In Venango County, Your Vote Counts… Once!

As we approach the 2020 Election Day, there are those who question the safety and security of our voting system.  Whether you vote in person or participate in the option to vote my mail, it is important to know that your vote is counted.

There seems to be legitimate concern in many areas of the country and in the state of Pennsylvania. Chamber President Susan Williams talked with the Venango County Commissioners and employees charged with executing Election Day.  They enthusiastically shared how things will work here—before, during, and after the election.

Jamie Kirkwood, Elections Coordinator (left) and Sabrina Backer, Director of Elections (right).

In Venango County, the three Commissioners serve as the election board.  Sabrina Backer is the Director of Elections, Jamie Kirkwood is Elections Coordinator and Melanie Bailey is Voter Registrar. To the most important question “How do I know my vote has been counted and that no one gets more than one vote?” Sabrina carefully explained options for voting, which include in-person voting at the polls or mail-in. 

Mail-in voting was introduced in the spring 2020 election. Absentee ballots, available previously, required a reason that a voter could not physically vote at the polls.  Mail-in ballots do not require justification. Every registered voter has the option to vote by mail, with several options for requesting a ballot. They include calling the courthouse annex, requesting your ballot online at, or using one of the forms many third party solicitors are sending. While the third party mailings may seem like propaganda, they can be used to request a ballot.

The election officials will only issue one ballot per voter. The envelope that contains the ballot has a unique qualifying barcode, one of the many controls to make certain that only one vote is cast per voter. In the event a voter mails a ballot and then goes to the poll, the poll worker will be able to verify if the mail-in ballot has been received. If it has not, the voter may cast a vote if they surrender their ballot and envelope to an Election Official, or they may vote with a provisional ballot.  If the mail-in ballot is later received, it will be discarded. There is a well-planned process for provisional voting that provides the election board a way to resolve any questionable ballots.

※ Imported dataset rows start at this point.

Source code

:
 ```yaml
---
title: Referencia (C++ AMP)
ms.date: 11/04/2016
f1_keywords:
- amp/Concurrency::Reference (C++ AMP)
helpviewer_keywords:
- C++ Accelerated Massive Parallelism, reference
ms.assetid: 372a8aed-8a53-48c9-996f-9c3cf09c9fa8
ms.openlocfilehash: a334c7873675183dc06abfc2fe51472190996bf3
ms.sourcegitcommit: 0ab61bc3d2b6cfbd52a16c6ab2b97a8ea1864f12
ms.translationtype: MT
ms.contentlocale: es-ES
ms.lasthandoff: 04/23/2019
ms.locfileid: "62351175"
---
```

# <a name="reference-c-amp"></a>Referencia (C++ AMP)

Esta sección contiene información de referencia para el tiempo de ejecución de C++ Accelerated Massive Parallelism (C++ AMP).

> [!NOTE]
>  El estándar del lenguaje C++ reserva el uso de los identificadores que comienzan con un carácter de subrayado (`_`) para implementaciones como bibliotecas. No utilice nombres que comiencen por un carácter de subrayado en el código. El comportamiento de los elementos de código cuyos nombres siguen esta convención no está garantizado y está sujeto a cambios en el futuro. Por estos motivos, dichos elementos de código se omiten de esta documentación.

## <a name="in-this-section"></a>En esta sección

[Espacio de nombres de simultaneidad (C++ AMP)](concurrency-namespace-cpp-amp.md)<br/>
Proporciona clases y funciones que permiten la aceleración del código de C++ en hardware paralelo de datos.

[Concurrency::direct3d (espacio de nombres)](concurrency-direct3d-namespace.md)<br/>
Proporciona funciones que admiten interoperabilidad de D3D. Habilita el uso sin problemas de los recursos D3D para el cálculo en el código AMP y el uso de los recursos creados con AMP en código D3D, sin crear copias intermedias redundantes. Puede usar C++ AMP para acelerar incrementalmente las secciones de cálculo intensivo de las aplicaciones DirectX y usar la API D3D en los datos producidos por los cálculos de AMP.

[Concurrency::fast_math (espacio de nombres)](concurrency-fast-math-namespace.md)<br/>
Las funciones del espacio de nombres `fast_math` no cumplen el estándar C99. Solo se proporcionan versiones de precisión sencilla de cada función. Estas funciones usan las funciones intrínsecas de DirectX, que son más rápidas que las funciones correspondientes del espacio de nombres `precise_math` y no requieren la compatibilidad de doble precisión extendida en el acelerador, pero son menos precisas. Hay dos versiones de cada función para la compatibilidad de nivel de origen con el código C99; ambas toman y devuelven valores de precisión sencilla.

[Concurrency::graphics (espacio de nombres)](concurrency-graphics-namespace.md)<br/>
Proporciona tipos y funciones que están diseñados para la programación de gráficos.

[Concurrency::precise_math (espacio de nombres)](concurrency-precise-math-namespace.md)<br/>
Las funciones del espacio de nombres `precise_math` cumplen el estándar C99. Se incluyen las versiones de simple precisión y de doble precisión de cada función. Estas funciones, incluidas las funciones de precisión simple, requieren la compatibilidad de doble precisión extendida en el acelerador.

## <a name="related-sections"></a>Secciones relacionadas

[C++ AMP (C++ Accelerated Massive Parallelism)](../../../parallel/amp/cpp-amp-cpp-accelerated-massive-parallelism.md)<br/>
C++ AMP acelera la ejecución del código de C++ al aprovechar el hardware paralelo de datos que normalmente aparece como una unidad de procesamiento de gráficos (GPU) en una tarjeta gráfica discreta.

Voters will now sign in on Poll Pads at Venango County polling locations.

Venango County invested in new voting machines, first used in the November 2019 election. They have since added new technology—electronic poll books.  When voting in person, you will electronically sign the book. Jamie explains that this will be much more efficient in tracking who has voted and coordinating with any mail-in activity. Sabrina adds that all of these tools are extremely secure. County staff and poll workers have received extensive training and have many controls in place to protect the integrity of your vote.

Sabrina and Jamie admit that the work created by the mail-in vote is significant, especially with the expected 12,000 mailed ballots (approximately half of Venango Counties registered voters) they expect in the November election.  But they are genuinely emphatic that every vote counts and the priority is on making it possible for each and every voter to be able to participate in the electoral process.

To further explain the security of voting, the commissioners explain that the voting machines are in no way connected to the internet.  The process of collecting and protecting the votes is carefully secured.

There are many ways for the public to be involved, besides just casting a vote. Community members serve as poll workers and, while there are currently a sufficient number of volunteers, the County is always enthusiastic to train additional workers.  The commitment of a poll worker includes a two hour training and then Election Day, from 6 a.m. until 8:30 p.m., with no option to leave the polling location.

Jamie and Sabrina with County Commissioners Mike Dulaney and Chip Abramovic

Sabrina offered a few reminders to voters, including that all 44 precincts will be opened for in-person voting.  Those who chose to take their mail-in votes to the County in-person may only drop off their own ballot.

She assured us that they are well prepared to handle Venango County’s ballots, even anticipating the increased number of voters, the mailed in ballots and the process of resolving provisional votes (those that may require verification to assure a single, verified ballot has been cast).

Susan Williams remarks: “I left our meeting feeling very confident that our Commissioners and County staff are prepared for November 3rd and that my vote will be handled appropriately. We are fortunate to have the opportunity to cast a vote and I encourage our business community to support and encourage employees to participate in the election.”

Business for America (BFA), as part of the nonpartisan VoteSafe coalition, provides  suggestions for how businesses can support elections:

  • Employee volunteers: Poll workers and ballot preparation.
  • Facilities and logistics: Polling places in empty offices or warehouses, fleet vehicles for ballot pickup, ballot dropboxes on company property (all set for Nov. 2020)
  • Tech: Pro bono election technology and cybersecurity assistance.
  • Communications: Voter guides, social media content, public service announcements.

Sabrina confirms that the most helpful of these, at this time, would be sharing information. Venango County is very prepared for the November election, but willing volunteers are always appreciated, especially in planning for future elections.